Easy Quant question CFAI

a random variable with a finite number of equally likely outcomes is best described by a A binomial distribution B Bernoulli distribuition C. Discrete uniform Distribution D. Continous uniform distribution The answer is C But wouldn’t a binomial distribution fit this description as well? the binomial distribution is easily considered finite because it would be one of two outcomes and each outcome has a 50% probability of being chosen.

If you have three outcomes, the possibility would be 25%, 50%, 25%. That would not be same.

I believe, first of all, the binomial distribution doesn’t have to be 50% 50% chance. (It can be just p and 1-p. Bernoulli distribution is, but even in that case, the distribution is not equal, because for example, you have 2 coin tosses, the chance of getting HH = 1/4, HT = 1/2, TT = 1/4. Please correct me if I’m wrong.

Binomial outcomes do not necessarily have to have a 50% chance of being chosen. Most of the situations we are used to --> coin tossing e.g. have H,T with 50%. But there are plenty of other situations --> e.g. Economy has a chance of Going Up with a 55% probabilty, while it goes down with a 45% probability. That too is binomial, but not equally likely.
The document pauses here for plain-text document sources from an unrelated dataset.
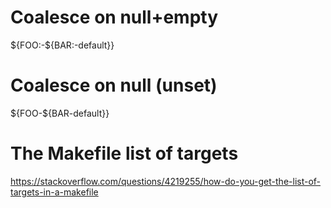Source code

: # Coalesce on null+empty
${FOO:-${BAR:-default}}

# Coalesce on null (unset)
${FOO-${BAR-default}}

# The Makefile list of targets
https://stackoverflow.com/questions/4219255/how-do-you-get-the-list-of-targets-in-a-makefile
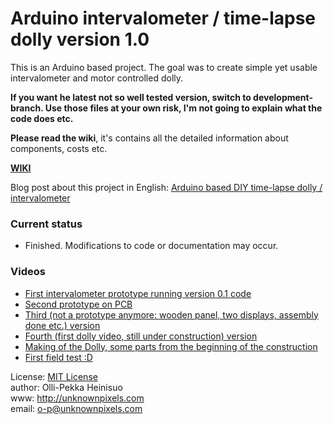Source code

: Arduino intervalometer / time-lapse dolly version 1.0
=====================================================

This is an Arduino based project. The goal was to create simple yet usable intervalometer and motor controlled dolly.

**If you want he latest not so well tested version, switch to development-branch. Use those files at your own risk, I'm not going to explain what the code does etc.**

**Please read the wiki**, it's contains all the detailed information about components, costs etc.

**[WIKI](https://github.com/skvark/Arduino-intervalometer---time-lapse-dolly/wiki)**      

Blog post about this project in English: [Arduino based DIY time-lapse dolly / intervalometer](http://unknownpixels.com/blogi.php?kategoria=english&id=138)     

### Current status

- Finished. Modifications to code or documentation may occur.

### Videos

- [First intervalometer prototype running version 0.1 code](http://www.youtube.com/watch?v=Y-RKiF_JtFg)
- [Second prototype on PCB](http://www.youtube.com/watch?v=gI8r_mp4LpY)
- [Third (not a prototype anymore: wooden panel, two displays, assembly done etc.) version](http://www.youtube.com/watch?v=fYHESAnv7hY)   
- [Fourth (first dolly video, still under construction) version](http://www.youtube.com/watch?v=RujWRubhIhQ)  
- [Making of the Dolly, some parts from the beginning of the construction](http://www.youtube.com/watch?v=W47prWIrEkQ) 
- [First field test :D](http://www.youtube.com/watch?v=vPX1zAryRDE)    

License: [MIT License](http://github.com/skvark/Arduino-intervalometer---time-lapse-dolly/blob/master/LICENSE.txt)  
author: Olli-Pekka Heinisuo    
www: http://unknownpixels.com     
email: o-p@unknownpixels.com    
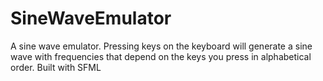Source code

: # SineWaveEmulator
A sine wave emulator. Pressing keys on the keyboard will generate a sine wave with frequencies that depend on the keys you press in alphabetical order. Built with SFML
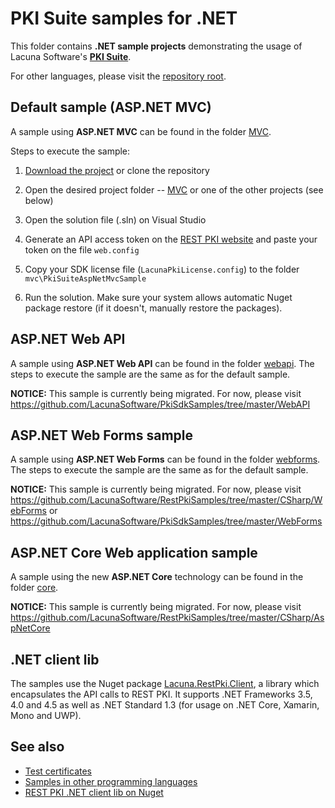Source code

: # PKI Suite samples for .NET

This folder contains **.NET sample projects** demonstrating the usage of Lacuna Software's
**[PKI Suite](https://www.lacunasoftware.com/pki-suite)**.

For other languages, please visit the [repository root](https://github.com/LacunaSoftware/PkiSuiteSamples).

Default sample (ASP.NET MVC)
----------------------------

A sample using **ASP.NET MVC** can be found in the folder [MVC](MVC/).

Steps to execute the sample:

1. [Download the project](https://github.com/LacunaSoftware/PkiSuiteSamples/archive/master.zip)
   or clone the repository

1. Open the desired project folder -- [MVC](mvc/) or one of the other projects (see below) 

1. Open the solution file (.sln) on Visual Studio
   
1. Generate an API access token on the [REST PKI website](https://pki.rest/) and
   paste your token on the file `web.config`
   
1. Copy your SDK license file (`LacunaPkiLicense.config`) to the folder `mvc\PkiSuiteAspNetMvcSample`
   
1. Run the solution. Make sure your system allows automatic Nuget package restore (if it doesn't,
   manually restore the packages).

ASP.NET Web API
---------------

A sample using **ASP.NET Web API** can be found in the folder [webapi](webapi/).
The steps to execute the sample are the same as for the default sample.

**NOTICE:** This sample is currently being migrated. For now, please visit
https://github.com/LacunaSoftware/PkiSdkSamples/tree/master/WebAPI

ASP.NET Web Forms sample
------------------------

A sample using **ASP.NET Web Forms** can be found in the folder [webforms](webforms/).
The steps to execute the sample are the same as for the default sample.

**NOTICE:** This sample is currently being migrated. For now, please visit
https://github.com/LacunaSoftware/RestPkiSamples/tree/master/CSharp/WebForms or
https://github.com/LacunaSoftware/PkiSdkSamples/tree/master/WebForms

ASP.NET Core Web application sample
-----------------------------------

A sample using the new **ASP.NET Core** technology can be found in the folder [core](core/).

**NOTICE:** This sample is currently being migrated. For now, please visit
https://github.com/LacunaSoftware/RestPkiSamples/tree/master/CSharp/AspNetCore

.NET client lib
---------------

The samples use the Nuget package [Lacuna.RestPki.Client](https://www.nuget.org/packages/Lacuna.RestPki.Client/),
a library which encapsulates the API calls to REST PKI. It supports .NET Frameworks 3.5, 4.0 and 4.5 as well as
.NET Standard 1.3 (for usage on .NET Core, Xamarin, Mono and UWP).

See also
--------

* [Test certificates](https://docs.lacunasoftware.com/articles/pki-guide/test-certs)
* [Samples in other programming languages](https://github.com/LacunaSoftware/PkiSuiteSamples)
* [REST PKI .NET client lib on Nuget](https://www.nuget.org/packages/Lacuna.RestPki.Client)
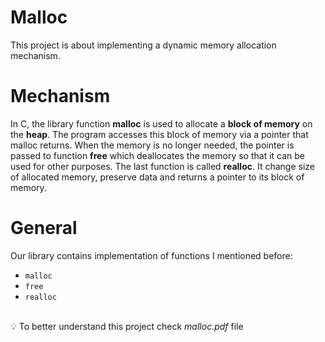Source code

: # Malloc

This project is about implementing a dynamic memory allocation mechanism.


# Mechanism
In C, the library function **malloc** is used to allocate a **block of memory** on the **heap**. The program accesses this block of memory via a pointer that malloc returns. When the memory is no longer needed, the pointer is passed to function **free** which deallocates the memory so that it can be used for other purposes.
The last function is called **realloc**. It change size of allocated memory, preserve data and returns a pointer to its block of memory.

# General
Our library contains implementation of functions I mentioned before:
  - `malloc`
  - `free`
  - `realloc`

<br/>:bulb: To better understand this project check *malloc.pdf* file
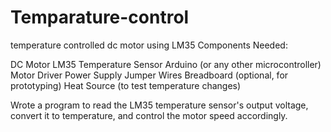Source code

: # Temparature-control

temperature controlled dc motor using LM35
Components Needed:

DC Motor
LM35 Temperature Sensor
Arduino (or any other microcontroller)
Motor Driver 
Power Supply
Jumper Wires
Breadboard (optional, for prototyping)
Heat Source (to test temperature changes)

Wrote a program to read the LM35 temperature sensor's output voltage, convert it to temperature, and control the motor speed accordingly.
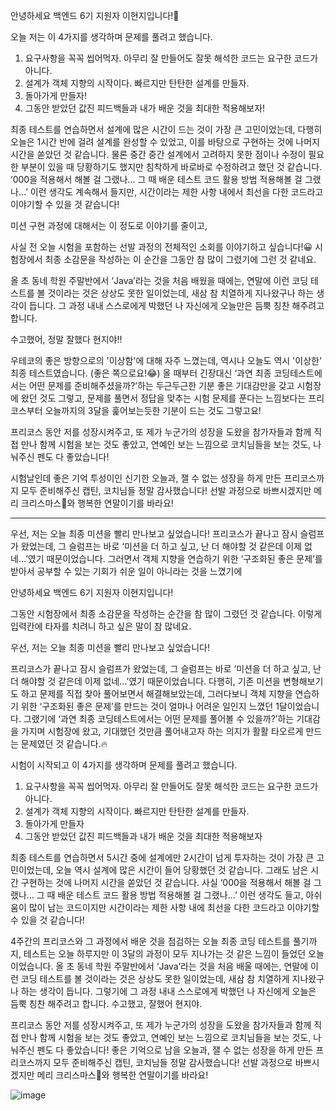 안녕하세요 백엔드 6기 지원자 이현지입니다!💃

오늘 저는 이 4가지를 생각하며 문제를 풀려고 했습니다.
1. 요구사항을 꼭꼭 씹어먹자. 아무리 잘 만들어도 잘못 해석한 코드는 요구한 코드가 아니다.
2. 설계가 객체 지향의 시작이다. 빠르지만 탄탄한 설계를 만들자.
3. 돌아가게 만들자!
4. 그동안 받았던 값진 피드백들과 내가 배운 것을 최대한 적용해보자!

최종 테스트를 연습하면서 설계에 많은 시간이 드는 것이 가장 큰 고민이었는데, 다행히 오늘은 1시간 반에 걸려 설계를 완성할 수 있었고, 이를 바탕으로 구현하는 것에 나머지 시간을 쏟았던 것 같습니다. 
물론 중간 중간 설계에서 고려하지 못한 점이나 수정이 필요한 부분이 있을 때 당황하기도 했지만 침착하게 바로바로 수정하려고 했던 것 같습니다.
‘000을 적용해서 해볼 걸 그랬나… 그 때 배운 테스트 코드 활용 방법 적용해볼 걸 그랬나…’ 이런 생각도 계속해서 들지만, 시간이라는 제한 사항 내에서 최선을 다한 코드라고 이야기할 수 있을 것 같습니다!


미션 구현 과정에 대해서는 이 정도로 이야기를 줄이고, 


사실 전 오늘 시험을 포함하는 선발 과정의 전체적인 소회를 이야기하고 싶습니다!😀
시험장에서 최종 소감문을 작성하는 이 순간을 그동안 참 많이 그렸기에 그런 것 같네요.

올 초 동네 학원 주말반에서 ‘Java’라는 것을 처음 배웠을 때에는, 연말에 이런 코딩 테스트를 볼 것이라는 것은 상상도 못한 일이었는데, 
새삼 참 치열하게 지나왔구나 하는 생각이 듭니다. 그 과정 내내 스스로에게 박했던 나 자신에게 오늘만은 듬뿍 칭찬 해주려고 합니다. 

수고했어, 정말 잘했다 현지야!!

우테코의 좋은 방향으로의 '이상함'에 대해 자주 느꼈는데, 역시나 오늘도 역시 '이상한' 최종 테스트였습니다. (좋은 쪽으로요!😂)
올 때부터 긴장대신 ‘과연 최종 코딩테스트에서는 어떤 문제를 준비해주셨을까?’하는 두근두근한 기분 좋은 기대감만을 갖고 시험장에 왔던 것도 그렇고,
문제를 풀면서 정답을 맞추는 시험 문제를 푼다는 느낌보다는 프리코스부터 오늘까지의 3달을 훑어보는듯한 기분이 드는 것도 그렇고요!

프리코스 동안 저를 성장시켜주고, 또 제가 누군가의 성장을 도왔을 참가자들과 함께 직접 만나 함께 시험을 보는 것도 좋았고,
연예인 보는 느낌으로 코치님들을 보는 것도, 
나눠주신 펜도 다 좋았습니다! 

시험날인데 좋은 기억 투성이인 신기한 오늘과, 잴 수 없는 성장을 하게 만든 프리코스까지 모두 준비해주신 캡틴, 코치님들 정말 감사했습니다! 
선발 과정으로 바쁘시겠지만 메리 크리스마스🎄와 행복한 연말이기를 바라요!


----


우선, 저는 오늘 최종 미션을 빨리 만나보고 싶었습니다!
프리코스가 끝나고 잠시 슬럼프가 왔었는데, 그 슬럼프는 바로 ‘미션을 더 하고 싶고, 난 더 해야할 것 같은데 이제 없네…’였기 때문이었습니다. 
그러면서 객체 지향을 연습하기 위한 ‘구조화된 좋은 문제’를 받아서 공부할 수 있는 기회가 쉬운 일이 아니라는 것을 느꼈기에 

안녕하세요 백엔드 6기 지원자 이현지입니다!

그동안 시험장에서 최종 소감문을 작성하는 순간을 참 많이 그렸던 것 같습니다. 이렇게 입력칸에 타자를 치려니 하고 싶은 말이 참 많네요.

우선, 저는 오늘 최종 미션을 빨리 만나보고 싶었습니다!

프리코스가 끝나고 잠시 슬럼프가 왔었는데, 그 슬럼프는 바로 ‘미션을 더 하고 싶고, 난 더 해야할 것 같은데 이제 없네…’였기 때문이었습니다. 다행히, 기존 미션을 변형해보기도 하고 문제를 직접 찾아 풀어보면서 해결해보았는데, 그러다보니 객체 지향을 연습하기 위한 ‘구조화된 좋은 문제’를 만드는 것이 얼마나 어려운 일인지 느꼈던 1달이었습니다.
그랬기에 ‘과연 최종 코딩테스트에서는 어떤 문제를 풀어볼 수 있을까?’하는 기대감을 가지며 시험장에 왔고, 기대했던 것만큼 풀어내고자 하는 의지가 활활 타오르게 만드는 문제였던 것 같습니다.🔥

시험이 시작되고 이 4가지를 생각하며 문제를 풀려고 했습니다.
1. 요구사항을 꼭꼭 씹어먹자. 아무리 잘 만들어도 잘못 해석한 코드는 요구한 코드가 아니다.
2. 설계가 객체 지향의 시작이다. 빠르지만 탄탄한 설계를 만들자.
3. 돌아가게 만들자
4. 그동안 받았던 값진 피드백들과 내가 배운 것을 최대한 적용해보자

최종 테스트를 연습하면서 5시간 중에 설계에만 2시간이 넘게 투자하는 것이 가장 큰 고민이었는데, 오늘 역시 설계에 많은 시간이 들어 당황했던 것 같습니다.
그래도 남은 시간 구현하는 것에 나머지 시간을 쏟았던 것 같습니다. 사실 ‘000을 적용해서 해볼 걸 그랬나… 그 때 배운 테스트 코드 활용 방법 적용해볼 걸 그랬나…’ 이런 생각도 들고, 아쉬움이 많이 남는 코드이지만 시간이라는 제한 사항 내에 최선을 다한 코드라고 이야기할 수 있을 것 같습니다!

4주간의 프리코스와 그 과정에서 배운 것을 점검하는 오늘 최종 코딩 테스트를 풀기까지,
테스트는 오늘 하루지만 이 3달의 과정이 모두 지나가는 것 같은 느낌이 들었던 오늘이었습니다.
올 초 동네 학원 주말반에서 ‘Java’라는 것을 처음 배울 때에는, 
연말에 이런 코딩 테스트를 볼 것이라는 것은 상상도 못한 일이었는데, 새삼 참 치열하게 지나왔구나 하는 생각이 듭니다. 그렇기에 그 과정 내내 스스로에게 박했던 나 자신에게 오늘은 듬뿍 칭찬 해주려고 합니다. 수고했고, 잘했어 현지야.

프리코스 동안 저를 성장시켜주고, 또 제가 누군가의 성장을 도왔을 참가자들과 함께 직접 만나 함께 시험을 보는 것도 좋았고, 연예인 보는 느낌으로 코치님들을 보는 것도, 나눠주신 펜도 다 좋았습니다! 좋은 기억으로 남을 오늘과, 잴 수 없는 성장을 하게 만든 프리코스까지 모두 준비해주신 캡틴, 코치님들 정말 감사했습니다! 선발 과정으로 바쁘시겠지만 메리 크리스마스🎄와 행복한 연말이기를 바라요!


![image](https://github.com/skylar1220/wootech-final-test-study/assets/110809927/ddab4383-12da-4c4e-8463-6f82d869aae2)
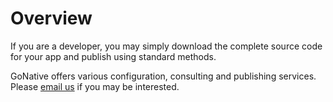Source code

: # Overview

If you are a developer, you may simply download the complete source code for your app and publish using standard methods.

GoNative offers various configuration, consulting and publishing services. Please [email us](mailto:hello@gonative.io) if you may be interested.

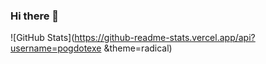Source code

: ### Hi there 👋

<!--
**pogdotexe/pogdotexe** is a ✨ _special_ ✨ repository because its `README.md` (this file) appears on your GitHub profile.

Here are some ideas to get you started:

- 🔭 I’m currently working on ... 
- 🌱 I’m currently learning either Lua or CSS.
- 👯 I’m looking to collaborate on my website I'm currently making, https://tinyurl.com/gameringwebsite
- 🤔 I’m looking for help with ideas on what to add for my website & support for my website.
- 💬 Ask me about what should I add to my website.
- 📫 How to reach me: rayanasad1974@gmail.com
- 😄 Pronouns: He/Him
- ⚡ Fun fact: I started developing around a couple months ago.
-->

![GitHub Stats](https://github-readme-stats.vercel.app/api?username=pogdotexe &theme=radical)
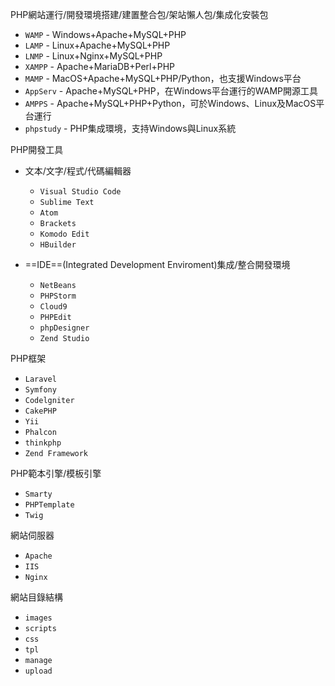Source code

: PHP網站運行/開發環境搭建/建置整合包/架站懶人包/集成化安裝包
* `WAMP` - Windows+Apache+MySQL+PHP
* `LAMP` - Linux+Apache+MySQL+PHP
* `LNMP` - Linux+Nginx+MySQL+PHP
* `XAMPP` - Apache+MariaDB+Perl+PHP
* `MAMP` - MacOS+Apache+MySQL+PHP/Python，也支援Windows平台
* `AppServ` - Apache+MySQL+PHP，在Windows平台運行的WAMP開源工具
* `AMPPS` - Apache+MySQL+PHP+Python，可於Windows、Linux及MacOS平台運行
* `phpstudy` - PHP集成環境，支持Windows與Linux系統

PHP開發工具
* 文本/文字/程式/代碼編輯器
	- `Visual Studio Code`
	- `Sublime Text`
	- `Atom`
	- `Brackets`
	- `Komodo Edit`
	- `HBuilder`

* ==IDE==(Integrated Development Enviroment)集成/整合開發環境
	- `NetBeans`
	- `PHPStorm`
	- `Cloud9`
	- `PHPEdit`
	- `phpDesigner`
	- `Zend Studio`

PHP框架
- `Laravel`
- `Symfony`
- `Codelgniter`
- `CakePHP`
- `Yii`
- `Phalcon`
- `thinkphp`
- `Zend Framework`

PHP範本引擎/模板引擎
- `Smarty`
- `PHPTemplate`
- `Twig`

網站伺服器
- `Apache`
- `IIS`
- `Nginx`

網站目錄結構
- `images`
- `scripts`
- `css`
- `tpl`
- `manage`
- `upload`
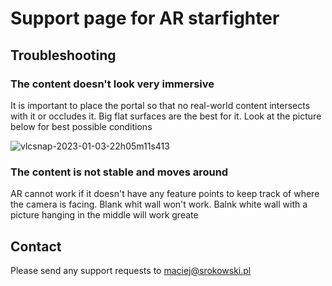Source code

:# Support page for AR starfighter

## Troubleshooting
### The content doesn't look very immersive
It is important to place the portal so that no real-world content intersects with it or occludes it. Big flat surfaces are the best for it. Look at the picture below for best possible conditions

![vlcsnap-2023-01-03-22h05m11s413](https://user-images.githubusercontent.com/2983710/212569585-748e2a87-ca29-4532-9705-d883c27ee99d.png)

### The content is not stable and moves around
AR cannot work if it doesn't have any feature points to keep track of where the camera is facing. Blank whit wall won't work. Balnk white wall with a picture hanging in the middle will work greate

## Contact
Please send any support requests to maciej@srokowski.pl

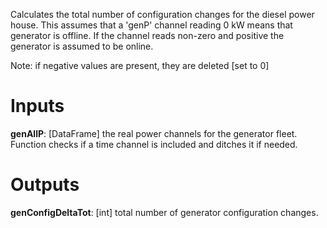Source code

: Calculates the total number of configuration changes for the diesel power house. This assumes that a 'genP' channel reading 0 kW means that generator is offline. If the channel reads non-zero and positive the generator is assumed to be online.

Note: if negative values are present, they are deleted [set to 0]

# Inputs
**genAllP**: [DataFrame] the real power channels for the generator fleet. Function checks if a time channel is included and ditches it if needed.
# Outputs
**genConfigDeltaTot**: [int] total number of generator configuration changes.
    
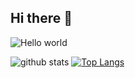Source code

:## Hi there 👋

<img src="https://raw.githubusercontent.com/sagarhedaoo/sagarhedaoo/095C6A77-E623-4969-8A85-89A01F8F41BA.png" alt="Hello world">



![github stats](https://github-readme-stats.vercel.app/api?username=sagarhedaoo&show_icons=true&theme=vue-dark)
[![Top Langs](https://github-readme-stats.vercel.app/api/top-langs/?username=sagarhedaoo&layout=compact)](https://github.com/anuraghazra/github-readme-stats)

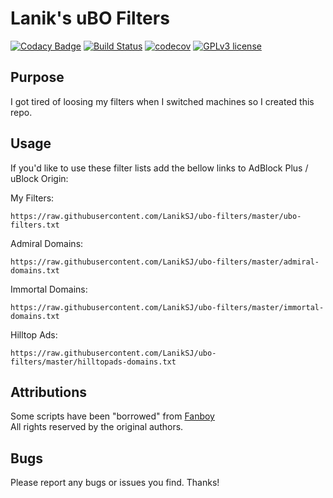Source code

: # Lanik's uBO Filters

[![Codacy Badge](https://api.codacy.com/project/badge/Grade/41a29f1821f5499ea4672618546deffe)](https://app.codacy.com/app/LanikSJ/ubo-filters?utm_source=github.com&utm_medium=referral&utm_content=LanikSJ/ubo-filters&utm_campaign=Badge_Grade_Settings) [![Build Status](https://travis-ci.com/LanikSJ/ubo-filters.svg?branch=master)](https://travis-ci.com/LanikSJ/ubo-filters) [![codecov](https://codecov.io/gh/LanikSJ/ubo-filters/branch/master/graph/badge.svg)](https://codecov.io/gh/LanikSJ/ubo-filters) [![GPLv3 license](https://img.shields.io/badge/License-GPLv3-blue.svg)](http://perso.crans.org/besson/LICENSE.html)

## Purpose
I got tired of loosing my filters when I switched machines so I created this repo.  

## Usage
If you'd like to use these filter lists add the bellow links to AdBlock Plus / uBlock Origin:  

My Filters:

    https://raw.githubusercontent.com/LanikSJ/ubo-filters/master/ubo-filters.txt

Admiral Domains:

    https://raw.githubusercontent.com/LanikSJ/ubo-filters/master/admiral-domains.txt

Immortal Domains:

    https://raw.githubusercontent.com/LanikSJ/ubo-filters/master/immortal-domains.txt

Hilltop Ads:

    https://raw.githubusercontent.com/LanikSJ/ubo-filters/master/hilltopads-domains.txt

## Attributions
Some scripts have been "borrowed" from [Fanboy](https://github.com/ryanbr/fanboy-adblock/)  
All rights reserved by the original authors.

## Bugs
Please report any bugs or issues you find. Thanks!
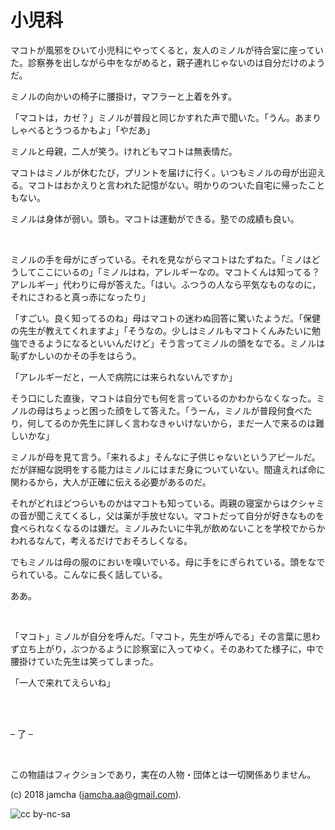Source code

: 

# 小児科

マコトが風邪をひいて小児科にやってくると，友人のミノルが待合室に座っていた。診察券を出しながら中をながめると，親子連れじゃないのは自分だけのようだ。  

ミノルの向かいの椅子に腰掛け，マフラーと上着を外す。  

「マコトは，カゼ？」ミノルが普段と同じかすれた声で聞いた。「うん。あまりしゃべるとうつるかもよ」「やだあ」  

ミノルと母親，二人が笑う。けれどもマコトは無表情だ。  

マコトはミノルが休むたび，プリントを届けに行く。いつもミノルの母が出迎える。マコトはおかえりと言われた記憶がない。明かりのついた自宅に帰ったこともない。  

ミノルは身体が弱い。頭も。マコトは運動ができる。塾での成績も良い。  

<br>  

ミノルの手を母がにぎっている。それを見ながらマコトはたずねた。「ミノはどうしてここにいるの」「ミノルはね，アレルギーなの。マコトくんは知ってる？アレルギー」代わりに母が答えた。「はい。ふつうの人なら平気なものなのに，それにさわると真っ赤になったり」  

「すごい。良く知ってるのね」母はマコトの迷わぬ回答に驚いたようだ。「保健の先生が教えてくれますよ」「そうなの。少しはミノルもマコトくんみたいに勉強できるようになるといいんだけど」そう言ってミノルの頭をなでる。ミノルは恥ずかしいのかその手をはらう。  

「アレルギーだと，一人で病院には来られないんですか」  

そう口にした直後，マコトは自分でも何を言っているのかわからなくなった。ミノルの母はちょっと困った顔をして答えた。「うーん，ミノルが普段何食べたり，何してるのか先生に詳しく言わなきゃいけないから，まだ一人で来るのは難しいかな」  

ミノルが母を見て言う。「来れるよ」そんなに子供じゃないというアピールだ。だが詳細な説明をする能力はミノルにはまだ身についていない。間違えれば命に関わるから，大人が正確に伝える必要があるのだ。  

それがどれほどつらいものかはマコトも知っている。両親の寝室からはクシャミの音が聞こえてくるし，父は薬が手放せない。マコトだって自分が好きなものを食べられなくなるのは嫌だ。ミノルみたいに牛乳が飲めないことを学校でからかわれるなんて，考えるだけでおそろしくなる。  

でもミノルは母の服のにおいを嗅いでいる。母に手をにぎられている。頭をなでられている。こんなに長く話している。  

ああ。  

<br>  

「マコト」ミノルが自分を呼んだ。「マコト，先生が呼んでる」その言葉に思わず立ち上がり，ぶつかるように診察室に入ってゆく。そのあわてた様子に，中で腰掛けていた先生は笑ってしまった。  

「一人で来れてえらいね」  

<br>  
<br>  

&#x2013; 了 &#x2013;  

<br>  

この物語はフィクションであり，実在の人物・団体とは一切関係ありません。  

(c) 2018 jamcha (jamcha.aa@gmail.com).  

![cc by-nc-sa](https://i.creativecommons.org/l/by-nc-sa/4.0/88x31.png)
So Choice C is the right one – in a discrete uniform distribution – all outcomes ARE definitely equally likely. CP

that sounds about right…thanks for clarifiying that for me…so there can be more than 2 variables in the binomial distribution.

I think you are getting confused between variables and outcomes. The one variable was result of coin toss. It had outcomes H and T with 50% probability In the other experiment Variable: Economy rise or fall. Probability: 0.6, 0.4 (or whatever). This question is talking about outcomes.